Araştırma: Yaşam, düşünülenden 250 milyon yıl önce ortaya çıkmış olabilir
Moleküler araştırmalar, yeryüzündeki ilk hayvan varlığı için 850 milyon yıl öncesi gibi erken bir başlangıca işaret ediyor.
İngiliz Antarktika Araştırma Ekibi
Kutuplardaki deniz canlılarının şaşkınlık veren hayatta kalma teknikleri, dünyadaki en eski hayvanların nasıl olup da en eski fosillerin gösterdiğinden daha erken bir zamanda evrimleşmiş olabileceğini izah etmeye yardımcı olabilir. Bu erken, ilkel ve günümüzde soyu tükenmiş olan hayvanlar, dünyanın en sert, soğuk ve buzlu dönemlerinin bir kısmında hayatta kalmış olabilirler. Araştırmanın ulaştığı bulgular kısa süre önce ‘Global Change Biology’ adlı bilimsel dergide yayınlandı.
Elimizdeki fosil kayıtları, yeryüzündeki ilk hayvan varlığını günümüzden yaklaşık 572 ilâ 602 milyon yıl önceye, dünyanın büyük bir buzul çağından çıktığı bir döneme tarihlendiriyor ancak moleküler araştırmalar 850 milyon yıl öncesi gibi daha erken bir başlangıca işaret ediyor. Şayet doğru ise, bu bulgu, hayvanların o zamandan beri görülenden daha büyük olan ve dünyanın büyük kısmının buzla kaplı olduğu (‘kartopu’ ve ‘sulu kartopu’ dünya) birden fazla küresel buzul çağı dönemini atlatmış olması gerektiği anlamına geliyor. Eğer yaşam bu aşırı buzul dönemlerden önce ya da aynı esnada ortaya çıktıysa, Antarktika ve Kuzey Kutbu’ndaki mevcut deniz ekosistemlerininkilerle kıyaslanabilir koşullara maruz kalmış ve benzer bir hayatta kalma stratejisine ihtiyaç duymuş olmalıydı.
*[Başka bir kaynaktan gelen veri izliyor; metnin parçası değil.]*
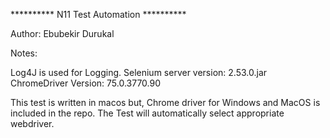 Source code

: **********      N11 Test Automation         **********

Author: Ebubekir Durukal


Notes:

Log4J is used for Logging.
Selenium server version:  2.53.0.jar
ChromeDriver Version:  75.0.3770.90

This test is written in macos but,
Chrome driver for Windows and MacOS is included in the repo. 
The Test will automatically select appropriate webdriver.
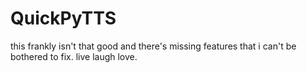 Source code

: # QuickPyTTS
this frankly isn't that good and there's missing features that i can't be bothered to fix. live laugh love.
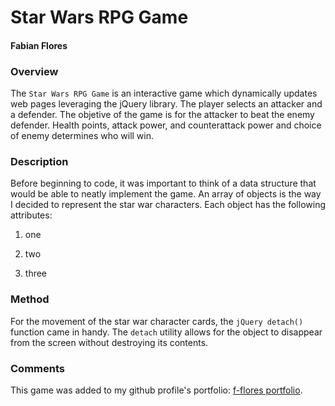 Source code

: # Star Wars RPG Game

#### Fabian Flores

### Overview

The `Star Wars RPG Game` is an interactive game which dynamically updates web pages leveraging the jQuery library. The player selects an attacker and a defender. The objetive of the game is for the attacker to beat the enemy
defender. Health points, attack power, and counterattack power and choice of enemy determines who will win.

### Description

Before beginning to code, it was important to think of a data structure that would be able to neatly implement the game. An array of objects is the way I decided to represent the star war characters. Each object has the following attributes:  

1. one

2. two

3. three 

### Method

For the movement of the star war character cards, the `jQuery detach()` function came in handy. The `detach` utility allows for the object to disappear from the screen without destroying its contents.

### Comments

This game was added to my github profile's portfolio:
[f-flores portfolio](https://f-flores.github.io/Responsive-Portfolio/portfolio.html).
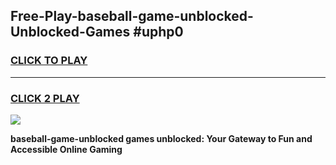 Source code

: 
## Free-Play-baseball-game-unblocked-Unblocked-Games #uphp0
<h3>
<a href="https://news.freeplayer.one?title=baseball-game-unblocked&ref=8M">CLICK TO PLAY</a></h3>
<hr>

<h3>
<a href="https://news.freeplayer.one?title=baseball-game-unblocked&ref=8M">CLICK 2 PLAY</a>
  
</h3>

<a href="https://news.freeplayer.one?title=baseball-game-unblocked&ref=8M"><img src="https://clearcache.store/games.png"></a>


**baseball-game-unblocked games unblocked: Your Gateway to Fun and Accessible Online Gaming**
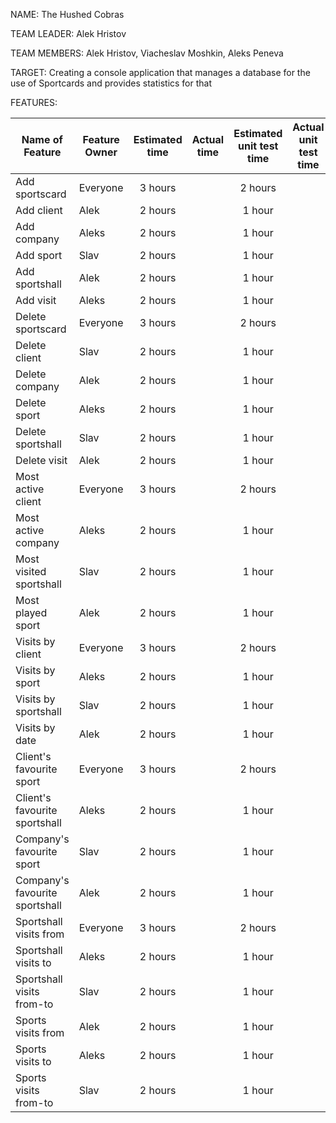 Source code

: 
NAME: The Hushed Cobras

TEAM LEADER: Alek Hristov

TEAM MEMBERS: Alek Hristov, Viacheslav Moshkin, Aleks Peneva

TARGET: Creating a console application that manages a database for the use of Sportcards and provides statistics for that

FEATURES: 

| Name of Feature               | Feature Owner | Estimated time | Actual time | Estimated unit test time | Actual unit test time |
| ----------------------------- | ------------- | :------------: | :---------: | :----------------------: | :-------------------: |
| Add sportscard                | Everyone      | 3 hours        |             | 2 hours                  |                       |
| Add client                    | Alek          | 2 hours        |             | 1 hour                   |                       |
| Add company                   | Aleks         | 2 hours        |             | 1 hour                   |                       |
| Add sport                     | Slav          | 2 hours        |             | 1 hour                   |                       |
| Add sportshall                | Alek          | 2 hours        |             | 1 hour                   |                       |
| Add visit                     | Aleks         | 2 hours        |             | 1 hour                   |                       |
| Delete sportscard             | Everyone      | 3 hours        |             | 2 hours                  |                       |
| Delete client                 | Slav          | 2 hours        |             | 1 hour                   |                       |
| Delete company                | Alek          | 2 hours        |             | 1 hour                   |                       |
| Delete sport                  | Aleks         | 2 hours        |             | 1 hour                   |                       |
| Delete sportshall             | Slav          | 2 hours        |             | 1 hour                   |                       |
| Delete visit                  | Alek          | 2 hours        |             | 1 hour                   |                       |
| Most active client            | Everyone      | 3 hours        |             | 2 hours                  |                       |
| Most active company           | Aleks         | 2 hours        |             | 1 hour                   |                       |
| Most visited sportshall       | Slav          | 2 hours        |             | 1 hour                   |                       |
| Most played sport             | Alek          | 2 hours        |             | 1 hour                   |                       |
| Visits by client              | Everyone      | 3 hours        |             | 2 hours                  |                       |
| Visits by sport               | Aleks         | 2 hours        |             | 1 hour                   |                       |
| Visits by sportshall          | Slav          | 2 hours        |             | 1 hour                   |                       |
| Visits by date                | Alek          | 2 hours        |             | 1 hour                   |                       |
| Client's favourite sport      | Everyone      | 3 hours        |             | 2 hours                  |                       |
| Client's favourite sportshall | Aleks         | 2 hours        |             | 1 hour                   |                       |
| Company's favourite sport     | Slav          | 2 hours        |             | 1 hour                   |                       |
| Company's favourite sportshall| Alek          | 2 hours        |             | 1 hour                   |                       |
| Sportshall visits from        | Everyone      | 3 hours        |             | 2 hours                  |                       |
| Sportshall visits to          | Aleks         | 2 hours        |             | 1 hour                   |                       |
| Sportshall visits from-to     | Slav          | 2 hours        |             | 1 hour                   |                       |
| Sports visits from            | Alek          | 2 hours        |             | 1 hour                   |                       |
| Sports visits to              | Aleks         | 2 hours        |             | 1 hour                   |                       |
| Sports visits from-to         | Slav          | 2 hours        |             | 1 hour                   |                       |
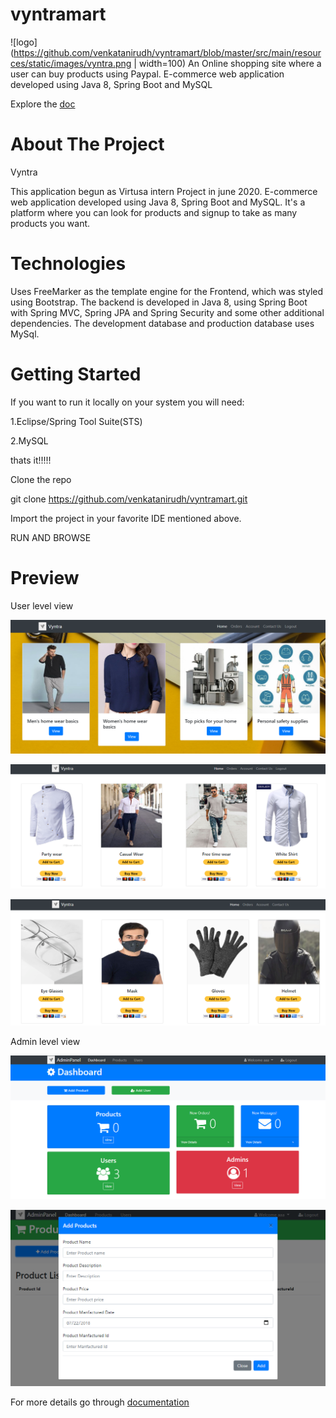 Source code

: # vyntramart
![logo](https://github.com/venkatanirudh/vyntramart/blob/master/src/main/resources/static/images/vyntra.png | width=100)
An Online shopping site where a user can buy products using Paypal. E-commerce web application developed using Java 8, Spring Boot and MySQL


Explore the [doc](https://github.com/venkatanirudh/vyntramart/tree/master/Documentation)

# About The Project

Vyntra


This application begun as Virtusa intern Project in june 2020.
E-commerce web application developed using Java 8, Spring Boot and MySQL.
It's a platform where you can look for products and signup to take as many products you want.

# Technologies
Uses FreeMarker as the template engine for the Frontend, which was styled using Bootstrap.
The backend is developed in Java 8, using Spring Boot with Spring MVC, Spring JPA and Spring Security and some other additional dependencies.
The development database and production database uses MySql.

# Getting Started
If you want to run it locally on your system you will need:

  1.Eclipse/Spring Tool Suite(STS)
  
  2.MySQL

thats it!!!!!

Clone the repo

git clone https://github.com/venkatanirudh/vyntramart.git

Import the project in your favorite IDE mentioned above.

RUN AND BROWSE

# Preview
User level view

![Vyntra](https://github.com/venkatanirudh/vyntramart/blob/master/screenshots/vyntra.PNG)

![Vyntra](https://github.com/venkatanirudh/vyntramart/blob/master/screenshots/men.PNG)

![Vyntra](https://github.com/venkatanirudh/vyntramart/blob/master/screenshots/personal.PNG)

Admin level view

![Vyntra](https://github.com/venkatanirudh/vyntramart/blob/master/screenshots/adminpanel.PNG)

![vyntra](https://github.com/venkatanirudh/vyntramart/blob/master/screenshots/addproducts.PNG)

For more details go through [documentation](https://github.com/venkatanirudh/vyntramart/tree/master/Documentation)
Buzul tabakalarının soğuk ve ılık dönemlerdeki genişleme ve daralması, Antarktika’da milyonlarca yıl boyunca binlerce farklı hayvan ve bitki türünün gelişimini destekledi. Aynı unsur, yeryüzündeki hayvan yaşamının evrimi için de geçerli olabilir. Kutup bölgeleri bizlere yaşam açısından en hasmane çevreler gibi görünse bile, Europa gibi buzul uydularda olduğu üzere gezegenimizin ötesinde uzanan evrendeki yaşam ihtimalini ve tarihini incelemek söz konusu olduğunda kusursuz yerlerdir.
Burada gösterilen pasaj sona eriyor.